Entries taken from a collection
▽

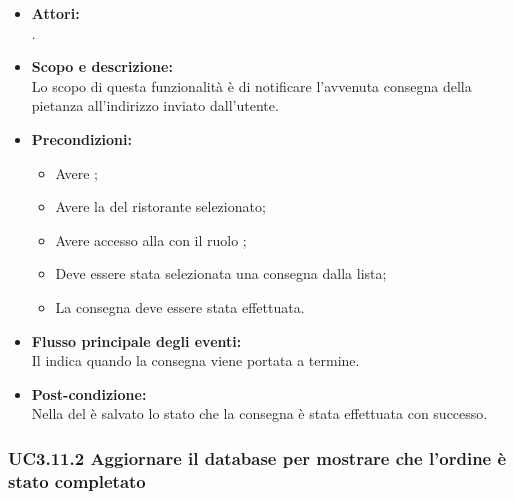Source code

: \begin{itemize}
	\item \textbf{Attori:}
	\\.
	\item \textbf{Scopo e descrizione:} 
	\\Lo scopo di questa funzionalità è di notificare l'avvenuta consegna della pietanza all'indirizzo inviato dall'utente.
	\item \textbf{Precondizioni:}
	\begin{itemize}
		\item Avere ;
		\item Avere la  del ristorante selezionato;
		\item Avere accesso alla  con il ruolo ;
		\item Deve essere stata selezionata una consegna dalla lista;
		\item La consegna deve essere stata effettuata.
	\end{itemize}
	\item \textbf{Flusso principale degli eventi:}
	\\Il {} indica quando la consegna viene portata a termine.
	\item \textbf{Post-condizione:}
	\\Nella {} del  è salvato lo stato che la consegna è stata effettuata con successo.
\end{itemize}

\subsubsection{UC3.11.2 Aggiornare il database per mostrare che l'ordine è stato completato} \label{UC3.11.2}

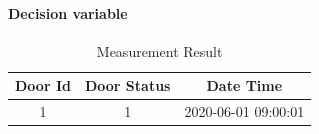 \paragraph*{Decision variable}


\begin{table}[htb]
\centering
\begin{tabular}{|c| c| c|} 
\hline
Door Id & Door Status & Date Time \\
\hline
1& 1 & 2020-06-01 09:00:01 \\ [1ex] 
\hline
\end{tabular}
\caption{Measurement Result}
\label{tab:measurement_result}
\end{table}

\begin{table}[htb]
\centering
{}
\caption{Door Open Possibility}
\label{tab:open_possibilities}
\end{table}

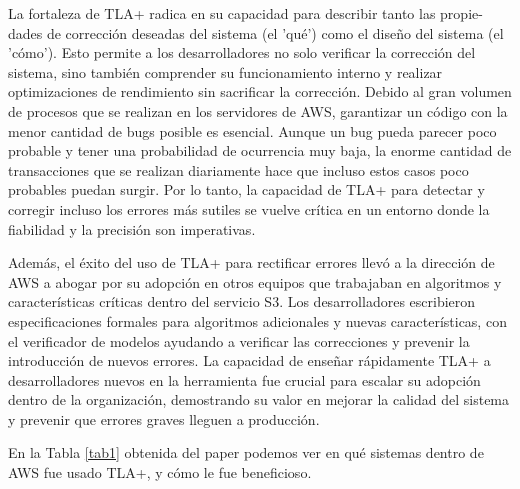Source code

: \documentclass[runningheads]{llncs}
\begin{document}
La fortaleza de TLA+ radica en su capacidad para describir tanto las propie-\\dades de corrección deseadas del sistema (el 'qué') como el diseño del sistema (el 'cómo'). Esto permite a los desarrolladores no solo verificar la corrección del sistema, sino también comprender su funcionamiento interno y realizar optimizaciones de rendimiento sin sacrificar la corrección. Debido al gran volumen de procesos que se realizan en los servidores de AWS, garantizar un código con la menor cantidad de bugs posible es esencial. Aunque un bug pueda parecer poco probable y tener una probabilidad de ocurrencia muy baja, la enorme cantidad de transacciones que se realizan diariamente hace que incluso estos casos poco probables puedan surgir. Por lo tanto, la capacidad de TLA+ para detectar y corregir incluso los errores más sutiles se vuelve crítica en un entorno donde la fiabilidad y la precisión son imperativas.

Además, el éxito del uso de TLA+ para rectificar errores llevó a la dirección de AWS a abogar por su adopción en otros equipos que trabajaban en algoritmos y características críticas dentro del servicio S3. Los desarrolladores escribieron especificaciones formales para algoritmos adicionales y nuevas características, con el verificador de modelos ayudando a verificar las correcciones y prevenir la introducción de nuevos errores. La capacidad de enseñar rápidamente TLA+ a desarrolladores nuevos en la herramienta fue crucial para escalar su adopción dentro de la organización, demostrando su valor en mejorar la calidad del sistema y prevenir que errores graves lleguen a producción.

En la Tabla \ref{tab1} obtenida del paper podemos ver en qué sistemas dentro de AWS fue usado TLA+, y cómo le fue beneficioso.
\end{document}
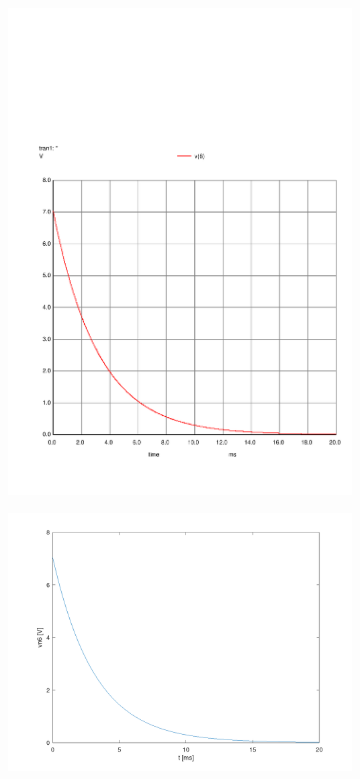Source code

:\begin{figure}[h]
  \centering
  \begin{subfigure}{0.23\textwidth}
    \includegraphics[width=\linewidth, clip]{../sim/trans.pdf}
    \label{fig:PStime}
  \end{subfigure}
  \begin{subfigure}{0.23\textwidth}
    \includegraphics[width=\linewidth, clip]{../mat/v6natural.png}
    \label{fig:PSciclo}
  \end{subfigure}


\end{figure}
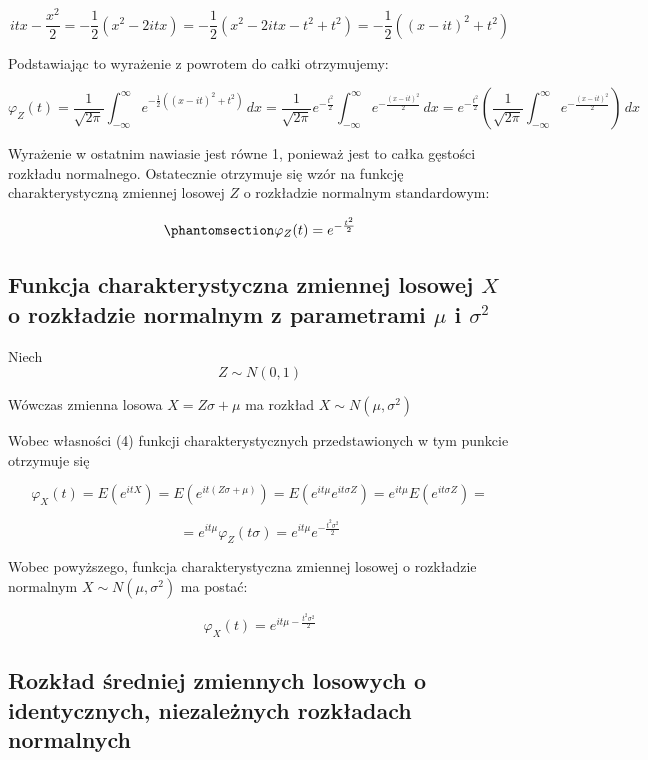 \documentclass[
  letterpaper,
  DIV=11,
  numbers=noendperiod]{scrreprt}
\begin{document}
\[ itx-\frac{x^2}{2}  = -\frac{1}{2}\left(x^2 - 2itx\right) = -\frac{1}{2}\left(x^2 - 2itx - t^2 + t^2\right) = -\frac{1}{2}\left((x - it)^2 + t^2\right)\]

Podstawiając to wyrażenie z powrotem do całki otrzymujemy:

\[
\varphi_Z(t) = \frac{1}{\sqrt{2\pi}} \int_{-\infty}^{\infty} e^{-\frac{1}{2}\left((x - it)^2 + t^2\right)} \, dx = \frac{1}{\sqrt{2\pi}} e^{-\frac{t^2}{2}} \int_{-\infty}^{\infty} e^{-\frac{(x - it)^2}{2}} \, dx = 
e^{-\frac{t^2}{2}} \left( \frac{1}{\sqrt{2\pi}}  \int_{-\infty}^{\infty} e^{-\frac{(x - it)^2}{2}} \right) \, dx
\]

Wyrażenie w ostatnim nawiasie jest równe 1, ponieważ jest to całka
gęstości rozkładu normalnego. Ostatecznie otrzymuje się wzór na funkcję
charakterystyczną zmiennej losowej \(Z\) o rozkładzie normalnym
standardowym:

\begin{equation}\phantomsection\label{eq-fun_char_nor_s}{\varphi_Z(t) = e^{-\frac{t^2}{2}}}\end{equation}

\subsection{\texorpdfstring{Funkcja charakterystyczna zmiennej losowej
\(X\) o rozkładzie normalnym z parametrami \(\mu\) i
\(\sigma^2\)}{Funkcja charakterystyczna zmiennej losowej X o rozkładzie normalnym z parametrami \textbackslash mu i \textbackslash sigma\^{}2}}\label{funkcja-charakterystyczna-zmiennej-losowej-x-o-rozkux142adzie-normalnym-z-parametrami-mu-i-sigma2}

Niech \[Z \sim N(0,1)\]

Wówczas zmienna losowa \(X=Z\sigma+\mu\) ma rozkład
\(X \sim N( \mu,\sigma^2)\)

Wobec własności (4) funkcji charakterystycznych przedstawionych w tym
punkcie otrzymuje się

\[ \varphi_X(t)= E(e^{itX}) =E(e^{it(Z\sigma+\mu)}) = E(e^{it\mu} e^{it\sigma Z})=e^{it\mu}E( e^{it\sigma Z})=\]

\[=e^{it\mu} \varphi_Z(t\sigma)= e^{it\mu} e^{-\frac{t^2\sigma^2}{2}}\]

Wobec powyższego, funkcja charakterystyczna zmiennej losowej o
rozkładzie normalnym \(X \sim N(\mu,\sigma^2)\) ma postać:

\[ \varphi_X(t)=e^{it\mu-\frac{t^2\sigma^2}{2}} \]

\subsection{Rozkład średniej zmiennych losowych o identycznych,
niezależnych rozkładach
normalnych}\label{rozkux142ad-ux15bredniej-zmiennych-losowych-o-identycznych-niezaleux17cnych-rozkux142adach-normalnych}
\end{document}
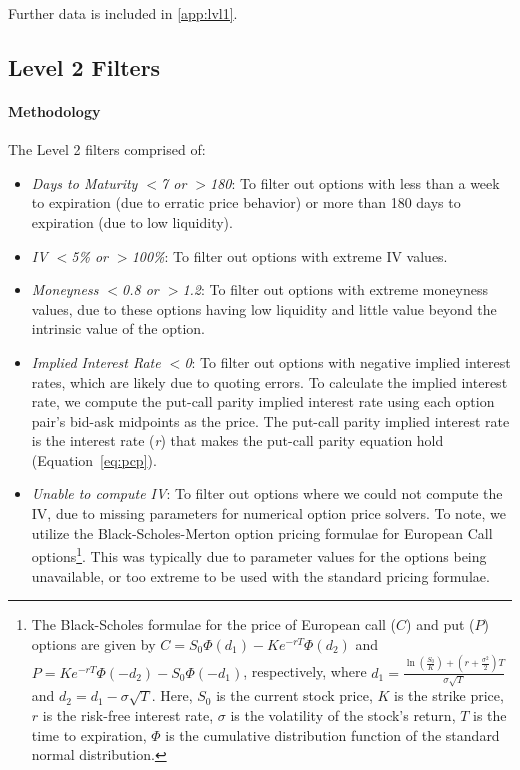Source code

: Further data is included in \autoref{app:lvl1}. 


\subsection {Level 2 Filters}

\paragraph{Methodology}

The Level 2 filters comprised of: 
\begin{itemize}
  \item \textit{Days to Maturity $<$7 or $>$180}: To filter out options with less than a week to expiration (due to erratic price behavior) or more than 180 days to expiration (due to low liquidity).
  \item \textit{IV $<$5\% or $>$100\%}: To filter out options with extreme IV values.
  \item \textit{Moneyness $<$0.8 or $>$1.2}: To filter out options with extreme moneyness values, due to these options having low liquidity and little value beyond the intrinsic value of the option.
  \item \textit{Implied Interest Rate $<$0}: To filter out options with negative implied interest rates, which are likely due to quoting errors. To calculate the implied interest rate, we compute the put-call parity implied interest rate using each option pair's bid-ask midpoints as the price. The put-call parity implied interest rate is the interest rate (\textit{r}) that makes the put-call parity equation hold (Equation~\ref{eq:pcp}).
  \item \textit{Unable to compute IV}: To filter out options where we could not compute the IV, due to missing parameters for numerical option price solvers. To note, we utilize the Black-Scholes-Merton option pricing formulae for European Call options\footnote{The Black-Scholes formulae for the price of European call ($C$) and put ($P$) options are given by $C = S_0 \Phi(d_1) - K e^{-rT} \Phi(d_2)$ and $P = K e^{-rT} \Phi(-d_2) - S_0 \Phi(-d_1)$, respectively, where $d_1 = \frac{\ln(\frac{S_0}{K}) + (r + \frac{\sigma^2}{2})T}{\sigma\sqrt{T}}$ and $d_2 = d_1 - \sigma\sqrt{T}$. Here, $S_0$ is the current stock price, $K$ is the strike price, $r$ is the risk-free interest rate, $\sigma$ is the volatility of the stock's return, $T$ is the time to expiration, $\Phi$ is the cumulative distribution function of the standard normal distribution.
  }. This was typically due to parameter values for the options being unavailable, or too extreme to be used with the standard pricing formulae.
\end{itemize}


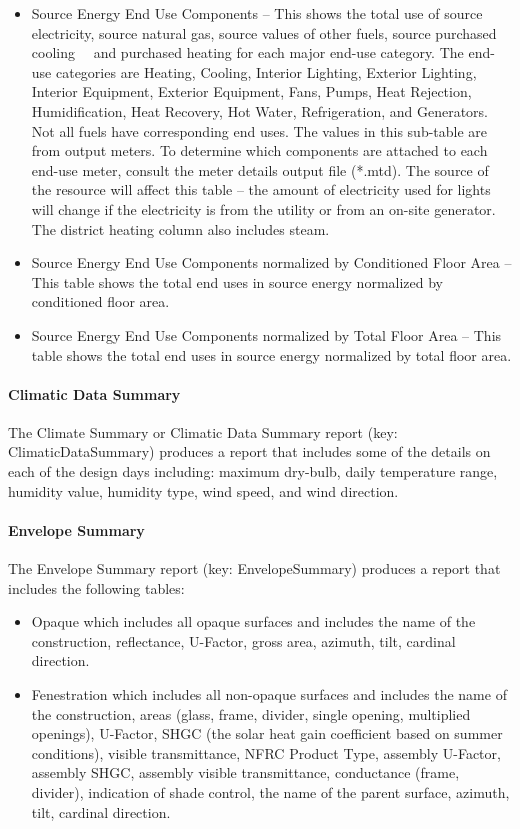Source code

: \begin{itemize}
\item
  Source Energy End Use Components -- This shows the total use of source electricity, source natural gas, source values of other fuels, source purchased cooling~~ and purchased heating for each major end-use category. The end-use categories are Heating, Cooling, Interior Lighting, Exterior Lighting, Interior Equipment, Exterior Equipment, Fans, Pumps, Heat Rejection, Humidification, Heat Recovery, Hot Water, Refrigeration, and Generators. Not all fuels have corresponding end uses. The values in this sub-table are from output meters. To determine which components are attached to each end-use meter, consult the meter details output file (*.mtd). The source of the resource will affect this table -- the amount of electricity used for lights will change if the electricity is from the utility or from an on-site generator. The district heating column also includes steam.
\item
  Source Energy End Use Components normalized by Conditioned Floor Area -- This table shows the total end uses in source energy normalized by conditioned floor area.
\item
  Source Energy End Use Components normalized by Total Floor Area -- This table shows the total end uses in source energy normalized by total floor area.
\end{itemize}

\paragraph{Climatic Data Summary}\label{climatic-data-summary}

The Climate Summary or Climatic Data Summary report (key: ClimaticDataSummary) produces a report that includes some of the details on each of the design days including: maximum dry-bulb, daily temperature range, humidity value, humidity type, wind speed, and wind direction.

\paragraph{Envelope Summary}\label{envelope-summary}

The Envelope Summary report (key: EnvelopeSummary) produces a report that includes the following tables:

\begin{itemize}
\item
  Opaque which includes all opaque surfaces and includes the name of the construction, reflectance, U-Factor, gross area, azimuth, tilt, cardinal direction.
\item
  Fenestration which includes all non-opaque surfaces and includes the name of the construction, areas (glass, frame, divider, single opening, multiplied openings), U-Factor, SHGC (the solar heat gain coefficient based on summer conditions), visible transmittance, NFRC Product Type, assembly U-Factor, assembly SHGC, assembly visible transmittance, conductance (frame, divider), indication of shade control, the name of the parent surface, azimuth, tilt, cardinal direction. 
\end{itemize}

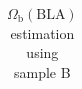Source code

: \begin{table}[!h]
\begin{tabular}{ccccccc}

            

            \hline \hline 
        \end{tabular}
    \caption{$\Omega_\text{b}(\text{BLA})$ estimation using sample B}
    \label{tab:Omega_b_sampleB}
\end{table}

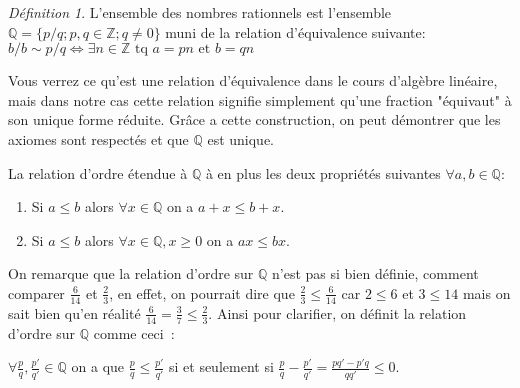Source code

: \documentclass[oneside,12pt,french,table]{book}
\theoremstyle{definition}
\theoremstyle{plain}
\theoremstyle{remark}
\newtheorem{defi}[definition]{Définition}
\newcommand{\Zz}{{\mathbb{Z}}}
\newcommand{\Qq}{{\mathbb{Q}}}
\begin{document}
\begin{tcolorbox}
   \begin{defi}
    L'ensemble des nombres rationnels est l'ensemble $\Qq=\{p/q; p,q\in \Zz; q\neq 0 \}$ muni de la relation d'équivalence suivante: 
    $b/b\sim p/q \iff \exists n\in \Zz \text{ tq } a=pn \text{ et } b=qn$
\end{defi}
Vous verrez ce qu'est une relation d'équivalence dans le cours d'algèbre linéaire, mais dans notre cas cette relation signifie simplement qu'une fraction "équivaut" à son unique forme réduite. Grâce a cette construction, on peut démontrer que les axiomes sont respectés et que $\Qq$ est unique. 



La relation d'ordre étendue à $\Qq$ à en plus les deux propriétés suivantes $\forall a,b \in \Qq$:  
\begin{enumerate}[label=\arabic*),resume]
    \item  Si $a\leq b$ alors $\forall x\in \Qq$ on a $a+x\leq b+x$.
    \item Si $a\leq b$ alors $\forall x\in \Qq, x\geq 0 $ on a $ax\leq bx$.
\end{enumerate}
On remarque que la relation d'ordre sur $\Qq$ n'est pas si bien définie, comment comparer $\frac{6}{14}$ et $\frac{2}{3}$, en effet, on pourrait dire que $\frac{2}{3}\leq \frac{6}{14} $ car $2\leq 6$ et $3\leq 14$ mais on sait bien qu'en réalité $\frac{6}{14}=\frac{3}{7}\leq \frac{2}{3}$. Ainsi pour clarifier, on définit la relation d'ordre sur $\Qq$ comme ceci :
\begin{center}
    $\forall \frac{p}{q}, \frac{p'}{q'}\in \Qq$ on a que $\frac{p}{q}\leq \frac{p'}{q'}$ si et seulement si $\frac{p}{q}- \frac{p'}{q'}=\frac{pq'-p'q}{qq'}\leq 0$.
\end{center}


\end{tcolorbox}
\end{document}
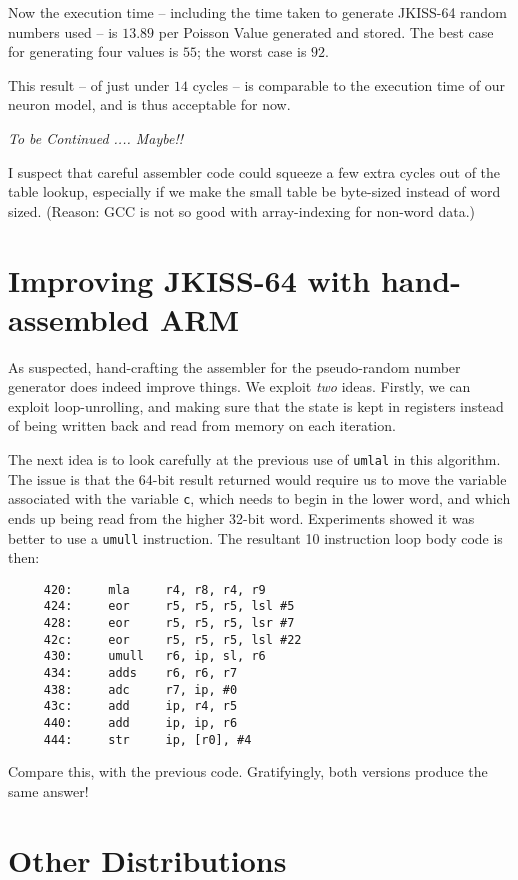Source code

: Now the execution time -- including the time taken to generate
JKISS-64 random numbers used -- is $13.89$ per Poisson Value generated
and stored. The best case for generating four values is $55$; the
worst case is $92$.

This result -- of just under $14$ cycles -- is comparable to the
execution time of our neuron model, and is thus acceptable for now.

{\it To be Continued .... Maybe!!}

I suspect that careful assembler code could squeeze a few extra cycles
out of the table lookup, especially if we make the small table be
byte-sized instead of word sized. (Reason: GCC is not so good with
array-indexing for non-word data.)

\section{Improving JKISS-64 with hand-assembled ARM}

As suspected, hand-crafting the assembler for the pseudo-random number
generator does indeed improve things. We exploit {\em two}
ideas. Firstly, we can exploit loop-unrolling, and making sure that
the state is kept in registers instead of being written back and read
from memory on each iteration.

The next idea is to look carefully at the previous use of {\tt umlal}
in this algorithm. The issue is that the 64-bit result returned would
require us to move the variable associated with the variable {\tt c},
which needs to begin in the lower word, and which ends up being read
from the higher 32-bit word. Experiments showed it was better to use a
{\tt umull} instruction. The resultant 10 instruction loop body code is then:
\begin{verbatim}
     420:     mla     r4, r8, r4, r9
     424:     eor     r5, r5, r5, lsl #5
     428:     eor     r5, r5, r5, lsr #7
     42c:     eor     r5, r5, r5, lsl #22
     430:     umull   r6, ip, sl, r6
     434:     adds    r6, r6, r7
     438:     adc     r7, ip, #0
     43c:     add     ip, r4, r5
     440:     add     ip, ip, r6
     444:     str     ip, [r0], #4
\end{verbatim}
Compare this, with the previous code. Gratifyingly, both versions
produce the same answer!

\section{Other Distributions}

△

→ **Task description**: Please work out how many lines above carry "days", writing only the result.

→ **Solution below**: 2